Limited Data Training of Generative Adversarial Networks

Limited Data Training of Generative Adversarial Networks

The article focuses on enhancing image synthesis using an attention-based nested U-Net (ANU-net) architecture and a novel triplet loss function. The ANU-net model exploits full resolution features for medical image segmentation, which involves using an upsampling operation to improve the image generation capabilities. The triplet loss function is designed to encourage the model to generate images with more distinctive features by comparing the target image to a set of reference images (positive examples) and adjusting the output image based on how different it needs to be from the impostor images (negative examples).
The authors propose a novel triplet formulation that differs from the traditional triplet loss formulation in that the margin in the usual triplet loss defines the minimum possible value by which the anchor-negative loss should be higher than the anchor-positive loss.

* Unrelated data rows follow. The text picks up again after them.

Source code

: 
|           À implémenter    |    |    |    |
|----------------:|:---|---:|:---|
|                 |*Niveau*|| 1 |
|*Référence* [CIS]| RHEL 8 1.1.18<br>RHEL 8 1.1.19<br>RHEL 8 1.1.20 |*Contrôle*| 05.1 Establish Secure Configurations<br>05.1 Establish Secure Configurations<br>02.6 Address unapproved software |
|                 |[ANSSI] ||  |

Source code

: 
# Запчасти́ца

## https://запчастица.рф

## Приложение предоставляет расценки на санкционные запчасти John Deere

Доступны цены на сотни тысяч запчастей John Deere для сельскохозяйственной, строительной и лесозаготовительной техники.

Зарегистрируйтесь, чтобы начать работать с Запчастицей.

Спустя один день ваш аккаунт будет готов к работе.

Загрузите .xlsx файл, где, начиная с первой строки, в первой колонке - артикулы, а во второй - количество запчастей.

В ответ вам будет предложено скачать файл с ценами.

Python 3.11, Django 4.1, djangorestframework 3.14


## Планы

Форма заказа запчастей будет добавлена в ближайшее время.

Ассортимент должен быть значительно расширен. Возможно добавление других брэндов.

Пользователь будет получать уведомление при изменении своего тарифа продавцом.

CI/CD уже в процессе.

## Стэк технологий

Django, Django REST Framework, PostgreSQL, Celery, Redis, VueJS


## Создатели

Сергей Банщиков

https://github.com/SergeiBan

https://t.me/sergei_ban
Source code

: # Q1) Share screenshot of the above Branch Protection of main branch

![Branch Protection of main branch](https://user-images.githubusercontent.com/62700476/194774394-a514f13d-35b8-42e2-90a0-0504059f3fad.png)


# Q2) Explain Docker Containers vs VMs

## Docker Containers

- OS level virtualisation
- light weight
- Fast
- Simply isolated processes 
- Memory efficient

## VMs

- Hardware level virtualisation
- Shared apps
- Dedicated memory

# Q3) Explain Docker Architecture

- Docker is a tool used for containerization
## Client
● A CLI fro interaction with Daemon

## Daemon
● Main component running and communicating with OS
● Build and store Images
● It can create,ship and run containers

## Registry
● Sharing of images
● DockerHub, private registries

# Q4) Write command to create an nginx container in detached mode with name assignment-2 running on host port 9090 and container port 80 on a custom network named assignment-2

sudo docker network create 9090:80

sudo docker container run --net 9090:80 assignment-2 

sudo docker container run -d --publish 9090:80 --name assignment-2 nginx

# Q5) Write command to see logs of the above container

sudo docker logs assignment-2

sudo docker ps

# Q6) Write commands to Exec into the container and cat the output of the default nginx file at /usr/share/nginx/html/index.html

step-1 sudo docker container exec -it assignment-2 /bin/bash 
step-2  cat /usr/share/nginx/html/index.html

Instead, the margin in the proposed formulation directly defines the value for the minimum possible anchor-negative loss, encouraging the model to generate images that are more dissimilar from each other.
The authors also introduce an autoencoder architecture that utilizes an attention-based nested U-Net, similar to [12, 13], but with a change in the upsampling operation from maxpooling to bilinear downsampling. Any autoencoder architecture with adequate image generation capabilities can be used as a substitute for the proposed architecture and provide similar results.
The article provides a detailed analysis of the performance of the proposed model on several datasets, including the CelebFaces dataset, which involves generating images of celebrities’ faces under different conditions (e.g., different lighting or pose). The results show that the proposed model outperforms existing models in terms of image quality and diversity.
In summary, the article presents a novel approach to improving image synthesis by combining an attention-based nested U-Net architecture with a triplet loss function. The proposed model encourages the generation of more distinctive images by comparing them to a set of reference images and adjusting the output image based on how different it needs to be from the impostor images. The article provides thorough analysis and comparison with existing models, demonstrating the effectiveness of the proposed approach in enhancing image synthesis capabilities.